Lines holding the word "obrazky" must be located in the listing below and copied.

(MATERIAL FOR THE TASK)

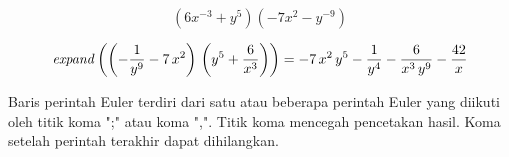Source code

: \documentclass[a4paper,10pt]{article}
\begin{document}
\begin{eulernotebook}
\begin{eulercomment}
\begin{eulercomment}
\begin{eulercomment}
\end{eulercomment}
\begin{eulerformula}
\[
(6x^{-3}+y^5)(-7x^2-y^{-9})
\]
\end{eulerformula}
\begin{eulerformula}
\[
{\it expand}\left(\left(-\frac{1}{y^9}-7\,x^2\right)\,\left(y^5+  \frac{6}{x^3}\right)\right)=-7\,x^2\,y^5-\frac{1}{y^4}-\frac{6}{x^3  \,y^9}-\frac{42}{x}
\]
\end{eulerformula}
\begin{eulercomment}
Baris perintah Euler terdiri dari satu atau beberapa perintah Euler
yang diikuti oleh titik koma ";" atau koma ",". Titik koma mencegah
pencetakan hasil. Koma setelah perintah terakhir dapat dihilangkan.


\end{eulercomment}
\end{eulercomment}
\end{eulercomment}
\end{eulernotebook}
\end{document}
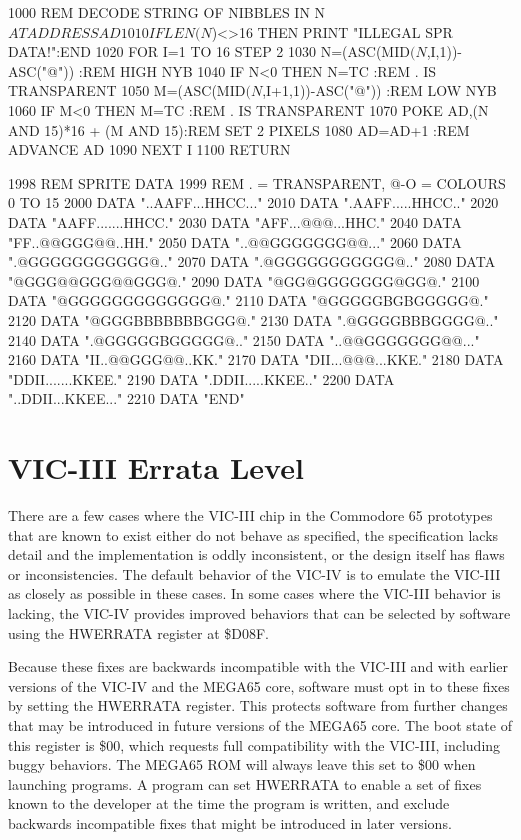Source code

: \begin{screencode}
1000 REM DECODE STRING OF NIBBLES IN N$ AT ADDRESS AD
1010 IF LEN(N$)<>16 THEN PRINT "ILLEGAL SPR DATA!":END
1020 FOR I=1 TO 16 STEP 2
1030 N=(ASC(MID$(N$,I,1))-ASC("@"))    :REM HIGH NYB
1040 IF N<0 THEN N=TC                  :REM . IS TRANSPARENT
1050 M=(ASC(MID$(N$,I+1,1))-ASC("@"))  :REM LOW NYB
1060 IF M<0 THEN M=TC                  :REM . IS TRANSPARENT
1070 POKE AD,(N AND 15)*16 + (M AND 15):REM SET 2 PIXELS
1080 AD=AD+1                           :REM ADVANCE AD
1090 NEXT I
1100 RETURN

1998 REM SPRITE DATA
1999 REM . = TRANSPARENT, @-O = COLOURS 0 TO 15
2000 DATA "..AAFF...HHCC..."
2010 DATA ".AAFF.....HHCC.."
2020 DATA "AAFF.......HHCC."
2030 DATA "AFF...@@@...HHC."
2040 DATA "FF..@@GGG@@..HH."
2050 DATA "..@@GGGGGGG@@..."
2060 DATA ".@GGGGGGGGGGG@.."
2070 DATA ".@GGGGGGGGGGG@.."
2080 DATA "@GGG@@GGG@@GGG@."
2090 DATA "@GG@GGGGGGG@GG@."
2100 DATA "@GGGGGGGGGGGGG@."
2110 DATA "@GGGGGBGBGGGGG@."
2120 DATA "@GGGBBBBBBBGGG@."
2130 DATA ".@GGGGBBBGGGG@.."
2140 DATA ".@GGGGGBGGGGG@.."
2150 DATA "..@@GGGGGGG@@..."
2160 DATA "II..@@GGG@@..KK."
2170 DATA "DII...@@@...KKE."
2180 DATA "DDII.......KKEE."
2190 DATA ".DDII.....KKEE.."
2200 DATA "..DDII...KKEE..."
2210 DATA "END"
\end{screencode}
\clearpage

\section{VIC-III Errata Level}

There are a few cases where the VIC-III chip in the Commodore 65 prototypes that are known to exist either do not behave as specified, the specification lacks detail and the implementation is oddly inconsistent, or the design itself has flaws or inconsistencies. The default behavior of the VIC-IV is to emulate the VIC-III as closely as possible in these cases. In some cases where the VIC-III behavior is lacking, the VIC-IV provides improved behaviors that can be selected by software using the HWERRATA register at \$D08F.

Because these fixes are backwards incompatible with the VIC-III and with earlier versions of the VIC-IV and the MEGA65 core, software must opt in to these fixes by setting the HWERRATA register. This protects software from further changes that may be introduced in future versions of the MEGA65 core. The boot state of this register is \$00, which requests full compatibility with the VIC-III, including buggy behaviors. The MEGA65 ROM will always leave this set to \$00 when launching programs. A program can set HWERRATA to enable a set of fixes known to the developer at the time the program is written, and exclude backwards incompatible fixes that might be introduced in later versions.


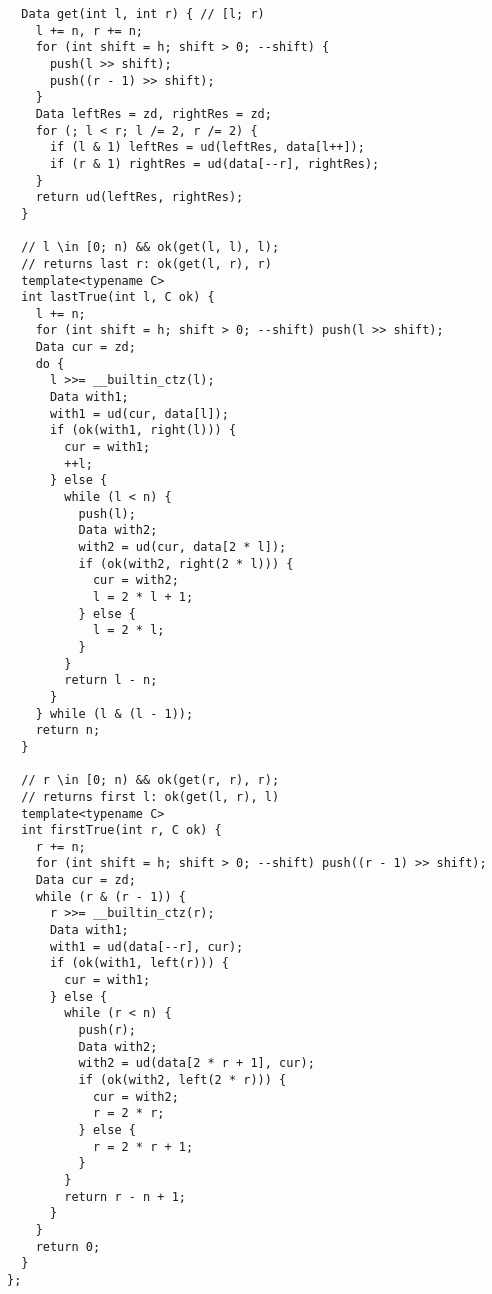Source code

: \begin{lstlisting}
  Data get(int l, int r) { // [l; r)
    l += n, r += n;
    for (int shift = h; shift > 0; --shift) {
      push(l >> shift);
      push((r - 1) >> shift);
    }
    Data leftRes = zd, rightRes = zd;
    for (; l < r; l /= 2, r /= 2) {
      if (l & 1) leftRes = ud(leftRes, data[l++]);
      if (r & 1) rightRes = ud(data[--r], rightRes);
    }
    return ud(leftRes, rightRes);
  }

  // l \in [0; n) && ok(get(l, l), l);
  // returns last r: ok(get(l, r), r)
  template<typename C>
  int lastTrue(int l, C ok) {
    l += n;
    for (int shift = h; shift > 0; --shift) push(l >> shift);
    Data cur = zd;
    do {
      l >>= __builtin_ctz(l);
      Data with1;
      with1 = ud(cur, data[l]);
      if (ok(with1, right(l))) {
        cur = with1;
        ++l;
      } else {
        while (l < n) {
          push(l);
          Data with2;
          with2 = ud(cur, data[2 * l]);
          if (ok(with2, right(2 * l))) {
            cur = with2;
            l = 2 * l + 1;
          } else {
            l = 2 * l;
          }
        }
        return l - n;
      }
    } while (l & (l - 1));
    return n;
  }

  // r \in [0; n) && ok(get(r, r), r);
  // returns first l: ok(get(l, r), l)
  template<typename C>
  int firstTrue(int r, C ok) {
    r += n;
    for (int shift = h; shift > 0; --shift) push((r - 1) >> shift);
    Data cur = zd;
    while (r & (r - 1)) {
      r >>= __builtin_ctz(r);
      Data with1;
      with1 = ud(data[--r], cur);
      if (ok(with1, left(r))) {
        cur = with1;
      } else {
        while (r < n) {
          push(r);
          Data with2;
          with2 = ud(data[2 * r + 1], cur);
          if (ok(with2, left(2 * r))) {
            cur = with2;
            r = 2 * r;
          } else {
            r = 2 * r + 1;
          }
        }
        return r - n + 1;
      }
    }
    return 0;
  }
};
\end{lstlisting}
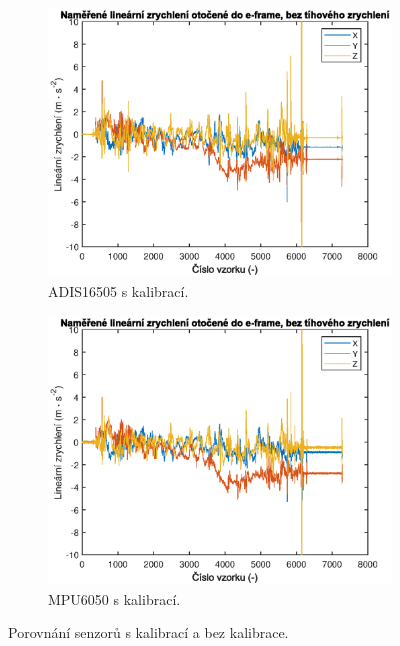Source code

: \begin{figure}[h]
     
     \centering
     \begin{subfigure}[b]{0.49\textwidth}
         \centering
         \includegraphics[width=\textwidth]{obrazky/matlab/1adisWithCal}
         \caption{ADIS16505 s kalibrací.}   
         \label{fig:AdisWithCal}  
     \end{subfigure}
     \hfill
     \centering
     \begin{subfigure}[b]{0.49\textwidth}
         \centering
         \includegraphics[width=\textwidth]{obrazky/matlab/1mpuWithCal}
         \caption{MPU6050 s kalibrací.}   
         \label{fig:mpuWithCal}  
     \end{subfigure}
        \caption{Porovnání senzorů s kalibrací a bez kalibrace.}
        \label{fig:calibrationComp}
\end{figure}

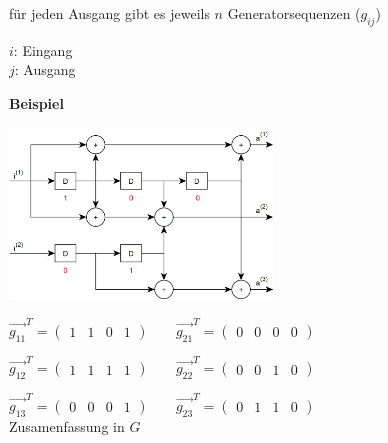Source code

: für jeden Ausgang gibt es jeweils $n$ Generatorsequenzen ($g_{ij}$)

$i$: Eingang\\
$j$: Ausgang

\textbf{Beispiel}

\includegraphics[width=7cm]{img/faltungscoder2in3out.PNG}

$\displaystyle{
    \vec{g_{11}}^T = \begin{pmatrix}
        1 & 1 & 0 & 1
    \end{pmatrix}
    \;\;\;\;\;\;\;
    \vec{g_{21}}^T = \begin{pmatrix}
        0 & 0 & 0 & 0
    \end{pmatrix}
}$

$\displaystyle{
    \vec{g_{12}}^T = \begin{pmatrix}
        1 & 1 & 1 & 1
    \end{pmatrix}
    \;\;\;\;\;\;\;
    \vec{g_{22}}^T = \begin{pmatrix}
        0 & 0 & 1 & 0
    \end{pmatrix}
}$

$\displaystyle{
    \vec{g_{13}}^T = \begin{pmatrix}
        0 & 0 & 0 & 1
    \end{pmatrix}
    \;\;\;\;\;\;\;
    \vec{g_{23}}^T = \begin{pmatrix}
        0 & 1 & 1 & 0
    \end{pmatrix}
}$
\\

Zusamenfassung in $G$

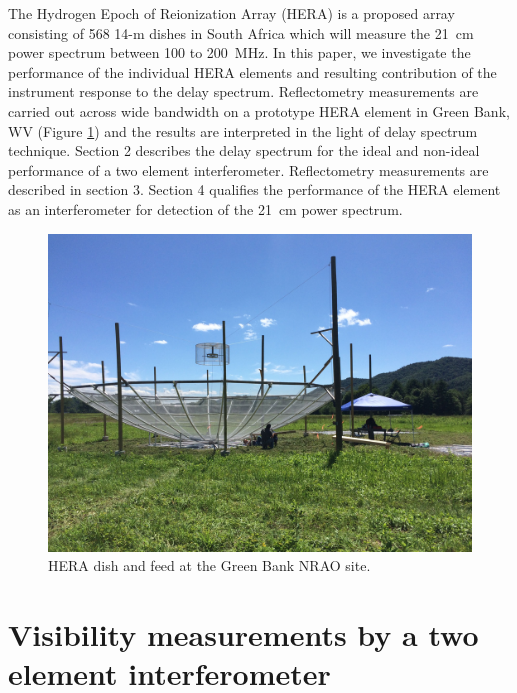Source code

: \documentclass[12pt,preprint]{aastex}
\begin{document}
The Hydrogen Epoch of Reionization Array (HERA) is a proposed array consisting of 568 14-m dishes in South Africa which will measure the 21~cm power spectrum between 100 to 200~MHz.
In this paper, we investigate the performance of the individual HERA elements and resulting contribution of the instrument response to the delay spectrum.
 Reflectometry measurements  are carried out across wide bandwidth on a prototype HERA element in Green
Bank, WV (Figure \ref{fig:heradish}) and the results are interpreted in the light of delay spectrum technique. Section 2 describes the delay spectrum for the ideal and non-ideal performance of a two element interferometer. Reflectometry measurements are described in section 3. Section 4 qualifies the performance of the HERA element as an interferometer for detection of the 21~cm power spectrum.


\begin{figure}[ht!]
\centering
\includegraphics[trim={2cm 20cm 30cm 15cm},clip, totalheight=0.3\textheight]{plots/heradish.jpg}
\caption{HERA dish and feed at the Green Bank NRAO site.}
\label{fig:heradish}
\end{figure}

\section{Visibility measurements by a two element interferometer}
\end{document}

(End MATERIAL FOR THE TASK)

> _EXERCISE RESPONSE_
         \includegraphics[width=\textwidth]{obrazky/matlab/1adisWithCal}
         \includegraphics[width=\textwidth]{obrazky/matlab/1mpuWithCal}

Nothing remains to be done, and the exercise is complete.